Every $K$-algebra homomorphism of affine algebras is a comorphism

Question

Let $X\subseteq A^m$ and $Y\subseteq A^n$ be affine varieties with affine algebras $K[X]$ and $K[Y]$, respectively. Why is every $K$-algebra homomorphism $\theta\colon K[Y]\to K[X]$ obtained as the comorphism of a morphism $\phi\colon X\to Y$?

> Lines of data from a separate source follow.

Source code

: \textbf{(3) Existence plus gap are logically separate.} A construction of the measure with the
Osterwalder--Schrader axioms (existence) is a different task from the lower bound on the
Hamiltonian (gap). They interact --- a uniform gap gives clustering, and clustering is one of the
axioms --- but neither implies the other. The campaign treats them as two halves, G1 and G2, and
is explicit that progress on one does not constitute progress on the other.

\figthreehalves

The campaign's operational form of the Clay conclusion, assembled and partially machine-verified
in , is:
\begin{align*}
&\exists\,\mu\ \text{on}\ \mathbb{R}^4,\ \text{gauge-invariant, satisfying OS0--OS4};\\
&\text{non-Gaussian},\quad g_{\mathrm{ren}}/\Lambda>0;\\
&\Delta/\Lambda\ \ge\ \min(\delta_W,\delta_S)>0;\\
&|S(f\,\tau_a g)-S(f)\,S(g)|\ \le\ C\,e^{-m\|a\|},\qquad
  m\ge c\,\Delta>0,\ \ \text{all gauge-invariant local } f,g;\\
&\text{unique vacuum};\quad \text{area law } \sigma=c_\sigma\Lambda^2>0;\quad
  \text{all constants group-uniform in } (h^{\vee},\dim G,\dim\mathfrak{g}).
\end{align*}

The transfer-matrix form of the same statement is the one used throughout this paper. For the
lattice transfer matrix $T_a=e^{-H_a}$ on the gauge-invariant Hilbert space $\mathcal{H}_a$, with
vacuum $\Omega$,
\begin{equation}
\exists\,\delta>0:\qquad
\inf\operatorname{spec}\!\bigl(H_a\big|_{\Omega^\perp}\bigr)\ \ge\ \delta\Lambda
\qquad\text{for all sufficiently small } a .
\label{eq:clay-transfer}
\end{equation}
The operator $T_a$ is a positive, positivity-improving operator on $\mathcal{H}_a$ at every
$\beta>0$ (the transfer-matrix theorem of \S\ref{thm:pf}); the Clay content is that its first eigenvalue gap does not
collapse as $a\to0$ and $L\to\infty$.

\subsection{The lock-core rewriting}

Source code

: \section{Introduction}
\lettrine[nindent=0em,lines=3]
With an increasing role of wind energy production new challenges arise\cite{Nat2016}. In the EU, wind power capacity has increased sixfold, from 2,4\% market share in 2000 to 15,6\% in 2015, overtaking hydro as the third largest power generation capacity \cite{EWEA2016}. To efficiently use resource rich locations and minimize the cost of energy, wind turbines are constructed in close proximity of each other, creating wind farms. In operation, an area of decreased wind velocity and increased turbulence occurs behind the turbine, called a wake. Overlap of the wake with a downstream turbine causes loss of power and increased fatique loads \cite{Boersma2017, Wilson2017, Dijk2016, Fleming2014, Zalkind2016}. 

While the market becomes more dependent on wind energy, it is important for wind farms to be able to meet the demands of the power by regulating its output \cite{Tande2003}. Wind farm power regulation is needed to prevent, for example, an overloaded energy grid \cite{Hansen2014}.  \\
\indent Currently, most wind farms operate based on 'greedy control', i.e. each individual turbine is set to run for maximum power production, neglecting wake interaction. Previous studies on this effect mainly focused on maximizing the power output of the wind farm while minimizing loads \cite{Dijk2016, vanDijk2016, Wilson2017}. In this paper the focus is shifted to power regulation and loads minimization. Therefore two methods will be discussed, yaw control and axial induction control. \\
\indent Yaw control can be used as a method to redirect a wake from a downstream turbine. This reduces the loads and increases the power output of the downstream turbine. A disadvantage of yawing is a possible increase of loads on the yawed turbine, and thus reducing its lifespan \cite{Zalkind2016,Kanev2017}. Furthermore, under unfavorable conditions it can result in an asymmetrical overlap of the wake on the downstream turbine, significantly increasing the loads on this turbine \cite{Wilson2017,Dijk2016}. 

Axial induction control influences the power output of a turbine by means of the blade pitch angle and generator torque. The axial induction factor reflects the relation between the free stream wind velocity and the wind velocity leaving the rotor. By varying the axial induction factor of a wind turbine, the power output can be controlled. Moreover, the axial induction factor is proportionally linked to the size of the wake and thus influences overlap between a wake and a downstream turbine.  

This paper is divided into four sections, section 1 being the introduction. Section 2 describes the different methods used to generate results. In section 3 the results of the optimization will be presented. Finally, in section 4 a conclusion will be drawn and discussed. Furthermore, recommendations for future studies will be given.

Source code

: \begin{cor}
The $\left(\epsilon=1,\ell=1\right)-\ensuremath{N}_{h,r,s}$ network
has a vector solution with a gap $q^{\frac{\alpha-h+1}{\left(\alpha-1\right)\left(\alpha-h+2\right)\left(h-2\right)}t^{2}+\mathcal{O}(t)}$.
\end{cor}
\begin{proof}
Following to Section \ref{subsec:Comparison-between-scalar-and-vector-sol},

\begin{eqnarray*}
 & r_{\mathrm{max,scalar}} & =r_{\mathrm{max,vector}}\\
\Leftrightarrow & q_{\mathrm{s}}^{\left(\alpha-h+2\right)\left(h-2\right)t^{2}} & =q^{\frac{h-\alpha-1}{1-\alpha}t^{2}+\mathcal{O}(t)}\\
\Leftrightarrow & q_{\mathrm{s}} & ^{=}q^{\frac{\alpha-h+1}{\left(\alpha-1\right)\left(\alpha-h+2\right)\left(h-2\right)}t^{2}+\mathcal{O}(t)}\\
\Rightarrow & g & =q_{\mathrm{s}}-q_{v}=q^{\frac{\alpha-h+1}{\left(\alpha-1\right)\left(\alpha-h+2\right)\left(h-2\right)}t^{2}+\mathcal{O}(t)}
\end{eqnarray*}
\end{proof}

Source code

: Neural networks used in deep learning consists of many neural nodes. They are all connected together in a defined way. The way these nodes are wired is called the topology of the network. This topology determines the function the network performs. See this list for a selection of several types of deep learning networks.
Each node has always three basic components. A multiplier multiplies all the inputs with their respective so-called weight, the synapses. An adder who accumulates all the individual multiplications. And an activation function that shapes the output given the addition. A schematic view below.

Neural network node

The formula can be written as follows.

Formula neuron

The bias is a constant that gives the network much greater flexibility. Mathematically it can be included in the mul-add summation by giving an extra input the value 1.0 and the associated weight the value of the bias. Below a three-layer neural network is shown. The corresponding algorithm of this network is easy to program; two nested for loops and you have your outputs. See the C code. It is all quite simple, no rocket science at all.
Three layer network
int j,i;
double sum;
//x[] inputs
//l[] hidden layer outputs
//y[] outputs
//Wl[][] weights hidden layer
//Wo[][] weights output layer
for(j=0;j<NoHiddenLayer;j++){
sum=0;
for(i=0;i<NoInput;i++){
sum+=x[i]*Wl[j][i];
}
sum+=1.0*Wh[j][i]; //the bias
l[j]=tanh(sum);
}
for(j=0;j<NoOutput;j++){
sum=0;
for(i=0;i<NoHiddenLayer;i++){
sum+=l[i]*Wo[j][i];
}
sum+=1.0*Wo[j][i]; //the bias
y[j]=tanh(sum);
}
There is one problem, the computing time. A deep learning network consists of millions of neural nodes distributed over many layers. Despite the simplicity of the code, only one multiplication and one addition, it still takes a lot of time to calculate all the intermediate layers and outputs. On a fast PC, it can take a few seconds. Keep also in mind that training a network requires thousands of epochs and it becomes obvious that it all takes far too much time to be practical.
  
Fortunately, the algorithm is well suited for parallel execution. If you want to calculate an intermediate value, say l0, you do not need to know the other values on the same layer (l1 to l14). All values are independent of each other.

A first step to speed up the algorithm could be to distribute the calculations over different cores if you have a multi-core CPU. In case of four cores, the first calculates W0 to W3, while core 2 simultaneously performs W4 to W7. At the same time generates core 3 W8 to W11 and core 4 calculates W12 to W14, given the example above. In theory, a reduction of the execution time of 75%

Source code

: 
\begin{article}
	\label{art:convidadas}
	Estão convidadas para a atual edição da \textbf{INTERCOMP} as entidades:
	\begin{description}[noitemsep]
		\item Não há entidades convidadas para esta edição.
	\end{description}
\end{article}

We know that $K[Y]=K[T_1,\ldots,T_n]/\mathscr{I}(Y)$, so if we let $t_i$ denote the equivalence class of $T_i$ then $\theta$ is uniquely determined by its values on the $t_i$. We can define a morphism $\phi\colon X\to A^n$ as $\phi(x)=(\psi_1(x),\ldots,\psi_n(x))$, where $\psi_i=\theta(t_i)$. If we know that $\phi(X)\subseteq Y$, then it is clear that $\phi^*=\theta$ as they agree on the $t_i$, where $\phi^*$ is the induced comorphism of $\phi$. However, how do we know that $\phi(X)\subseteq Y$?

Answer 1

To show $\phi(X)\subseteq Y$, we have to show that for any $x\in X$ and any $g\in\mathscr{I}(Y)$, $g(\phi(x))=0$. But since $g\in\mathscr{I}(Y)$, we know that the equivalence class of $g$ in $K[Y]$ is $0$, and in particular its image under $\theta$ remains $0$. That means that when we replace each variable $t_i$ of $g$ with $\psi_i$ (i.e., apply $\theta$ to $g$), we get $0$. That is, $g(\psi_1,\dots,\psi_n)=0$. Now $$g(\phi(x))=g(\psi_1(x),\dots,\psi_n(x))$$ is just $g(\psi_1,\dots,\psi_n)$ evaluated at $x\in X$, so it is $0$, as desired.